Walid Yunis Ahmad, also known as Abu Khubeib, will stand trial on Thursday. Although he has been detained continuously since 2000, no charges were brought against him until about six months ago when he was accused of ordering terrorist attacks in Dohuk from his prison cell. He was charged under the anti-terrorism law of 2006 and could be jailed for up to 15 years.
“Walid Yunis Ahmad is now facing possible prolonged imprisonment on trumped up charges after having been detained, effectively illegally, for more than 10 years by the Asayish, the Kurdistan Region's security police,” said Malcolm Smart, Director of the Middle East and North Africa Programme at Amnesty International. “We are concerned that his trial now is an attempt both to justify his long detention and to extend it.”
“We are urging the Kurdistan Regional Government to drop the charges and release him immediately, and provide reparation for his years in detention without trial and torture and other ill-treatment.”
Concerns have been heightened by reports indicating that if convicted, the trial court would not take into account the long period he has already spent in detention when imposing a prison sentence. This is because for at least 10 years he was detained irregularly, in breach of Iraqi law.
“Walid Yunis Ahmad now risks being punished with further imprisonment as a direct result of his illegal detention by the Asayish. This is nothing short of turning justice upon its head.”
Walid Yunis Ahmad was arrested on 6 February 2000 by the Asayish in Erbil, the capital of the Kurdistan Region, after he was given a lift in a car that allegedly contained explosives as he made his way home from a meeting of the Islamic Movement in Kurdistan, a legal opposition party. He has always denied any knowledge of the explosives. The driver of the car was also detained but released without charge.

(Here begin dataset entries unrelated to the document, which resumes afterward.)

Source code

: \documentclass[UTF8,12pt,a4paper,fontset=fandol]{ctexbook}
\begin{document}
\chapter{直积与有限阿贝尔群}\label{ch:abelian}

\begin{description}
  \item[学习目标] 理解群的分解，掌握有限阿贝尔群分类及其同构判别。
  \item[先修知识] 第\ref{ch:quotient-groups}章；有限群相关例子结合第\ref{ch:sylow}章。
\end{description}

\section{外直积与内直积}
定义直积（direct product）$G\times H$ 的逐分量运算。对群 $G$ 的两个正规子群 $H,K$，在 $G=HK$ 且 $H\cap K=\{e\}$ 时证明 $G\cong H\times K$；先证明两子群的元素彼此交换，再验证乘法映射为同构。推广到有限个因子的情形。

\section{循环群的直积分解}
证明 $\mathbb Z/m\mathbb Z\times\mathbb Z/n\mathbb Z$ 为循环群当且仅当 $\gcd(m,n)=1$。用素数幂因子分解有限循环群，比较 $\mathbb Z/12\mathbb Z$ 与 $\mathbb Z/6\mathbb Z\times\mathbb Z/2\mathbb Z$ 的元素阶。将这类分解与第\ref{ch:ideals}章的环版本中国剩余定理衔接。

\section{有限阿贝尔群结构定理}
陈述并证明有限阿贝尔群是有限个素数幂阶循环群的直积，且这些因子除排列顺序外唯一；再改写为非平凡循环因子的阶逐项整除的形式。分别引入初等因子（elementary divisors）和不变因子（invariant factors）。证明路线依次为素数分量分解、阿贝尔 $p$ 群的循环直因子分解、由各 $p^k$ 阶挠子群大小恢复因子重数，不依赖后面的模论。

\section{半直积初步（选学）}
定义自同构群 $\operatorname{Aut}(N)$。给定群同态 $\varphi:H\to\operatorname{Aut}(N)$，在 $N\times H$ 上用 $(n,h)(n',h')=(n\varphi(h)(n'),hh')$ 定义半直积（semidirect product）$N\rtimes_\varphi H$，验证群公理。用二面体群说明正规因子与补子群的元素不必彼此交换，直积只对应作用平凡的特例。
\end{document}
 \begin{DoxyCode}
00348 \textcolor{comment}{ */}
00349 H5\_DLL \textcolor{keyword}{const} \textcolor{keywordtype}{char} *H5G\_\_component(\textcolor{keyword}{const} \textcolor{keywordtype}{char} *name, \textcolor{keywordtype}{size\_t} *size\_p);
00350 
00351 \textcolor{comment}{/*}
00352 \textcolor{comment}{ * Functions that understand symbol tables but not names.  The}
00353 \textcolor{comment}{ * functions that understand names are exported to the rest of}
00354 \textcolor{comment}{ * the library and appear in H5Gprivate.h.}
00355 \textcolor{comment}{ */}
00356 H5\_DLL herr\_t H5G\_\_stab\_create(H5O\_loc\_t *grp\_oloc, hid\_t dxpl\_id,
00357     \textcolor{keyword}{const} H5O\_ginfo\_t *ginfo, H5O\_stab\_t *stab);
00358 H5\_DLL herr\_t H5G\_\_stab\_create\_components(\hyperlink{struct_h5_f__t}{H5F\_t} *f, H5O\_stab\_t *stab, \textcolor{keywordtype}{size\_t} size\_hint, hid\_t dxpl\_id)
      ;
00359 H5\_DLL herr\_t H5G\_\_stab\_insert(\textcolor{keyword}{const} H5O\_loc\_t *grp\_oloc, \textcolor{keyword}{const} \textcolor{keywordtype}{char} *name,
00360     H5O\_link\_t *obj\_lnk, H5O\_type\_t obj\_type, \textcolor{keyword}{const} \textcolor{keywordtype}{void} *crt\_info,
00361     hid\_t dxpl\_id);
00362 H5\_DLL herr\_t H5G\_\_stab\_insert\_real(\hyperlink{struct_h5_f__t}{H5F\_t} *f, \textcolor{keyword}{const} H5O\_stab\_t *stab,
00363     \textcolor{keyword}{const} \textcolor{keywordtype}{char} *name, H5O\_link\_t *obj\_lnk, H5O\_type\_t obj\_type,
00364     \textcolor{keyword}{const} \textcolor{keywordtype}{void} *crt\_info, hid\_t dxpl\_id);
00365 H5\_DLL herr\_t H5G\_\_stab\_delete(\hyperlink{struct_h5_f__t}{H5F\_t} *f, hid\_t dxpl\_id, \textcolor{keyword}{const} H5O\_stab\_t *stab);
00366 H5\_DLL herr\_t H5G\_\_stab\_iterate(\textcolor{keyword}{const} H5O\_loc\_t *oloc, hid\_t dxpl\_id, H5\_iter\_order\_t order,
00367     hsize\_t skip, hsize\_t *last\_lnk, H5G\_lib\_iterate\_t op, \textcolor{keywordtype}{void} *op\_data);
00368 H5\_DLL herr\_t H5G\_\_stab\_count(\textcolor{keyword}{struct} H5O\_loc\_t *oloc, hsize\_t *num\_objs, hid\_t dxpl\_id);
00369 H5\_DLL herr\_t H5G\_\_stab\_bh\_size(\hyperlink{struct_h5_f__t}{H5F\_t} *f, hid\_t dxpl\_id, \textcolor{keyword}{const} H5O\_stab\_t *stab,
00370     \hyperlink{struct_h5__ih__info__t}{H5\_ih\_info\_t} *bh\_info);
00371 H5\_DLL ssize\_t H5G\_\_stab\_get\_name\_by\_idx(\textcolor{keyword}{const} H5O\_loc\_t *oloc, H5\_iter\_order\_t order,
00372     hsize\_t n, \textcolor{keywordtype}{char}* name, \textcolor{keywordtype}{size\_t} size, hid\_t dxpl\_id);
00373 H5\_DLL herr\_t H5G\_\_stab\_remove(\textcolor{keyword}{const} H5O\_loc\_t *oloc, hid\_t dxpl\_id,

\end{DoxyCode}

The charges against him are based on information said to have been given to an investigative judge by “secret informants” whose identities have not been disclosed. Walid Yunis Ahmad's defence lawyer will not be able to question them in court.
The evidence given by the “secret informants” relates to two separate unrelated incidents nine years after the arrest of Walid Yunis Ahmad when explosives were discovered in Dohuk in 2009.
No arrests have been made in relation to these incidents and those who reported the discovery of the explosives are reported to have denied any knowledge of Walid Yunis Ahmad.
During his detention Walid Yunis Ahmad has been visited by his wife, under strict security, but not others and there is no trace of the letters he is alleged to have written from prison.
Following his arrest in February 2000, he was subject to enforced disappearance for three years before his family found out where he was being detained and is reported to have been tortured, kept in solitary confinement and moved from prison to prison.
He is now held at the Asayish prison in the city of Duhok. Amnesty International delegates visited him in prison in Erbil in June 2010.